Nachricht zum Thema Wohngeld vom 14.07.2011 um 00:10 Uhr

Das statistische Landesamt in Nordrhein-Westfalen gab am heutigen Mittwoch bekannt, dass die Zahl der Wohngeldhaushalte im Jahr 2010 von 193.215 um auf 188.138 gesunken ist.

Ein anderes Bild hingegen ergibt sich bei den so genannten “Mischhaushalten”, in denen Wohngeldberechtigte mit Transferleistungsempfängern ohne Wohngeldanspruch zusammenleben. Hier ist im Vergleich zum Vorjahreszeitraum ein Anstieg um 30,6 Prozent auf 47.189 festzustellen.

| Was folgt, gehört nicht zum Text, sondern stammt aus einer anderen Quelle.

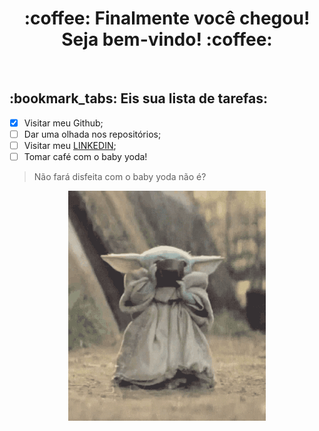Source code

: <h1 align="center">:coffee: Finalmente você chegou! Seja bem-vindo! :coffee: </h1>
<p align="center">
<img src="http://gph.is/29yiaUc" alt=""/>
</p>
<h2>:bookmark_tabs: Eis sua lista  de tarefas:</h2>

- [x] Visitar meu Github;
- [ ] Dar uma olhada nos repositórios;
- [ ] Visitar meu [LINKEDIN](https://www.linkedin.com/in/gabrielreisritter/);
- [ ] Tomar café com o baby yoda!
> Não fará disfeita com o baby yoda não é?
<p align="center">
<img src="img/tenor.gif" alt=""/>
</p>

Die größte Gruppe unter den Wohngeldbeziehern stellten die Rentner mit 81.720 Personen, gefolgt von den Arbeitern (48.221), Angestellten (23.388) und Arbeitslosen (14.242). Aber auch Selbständige (2.931) und Studierende (6.595) nahmen ihren Anspruch auf diese staatliche Leistung wahr.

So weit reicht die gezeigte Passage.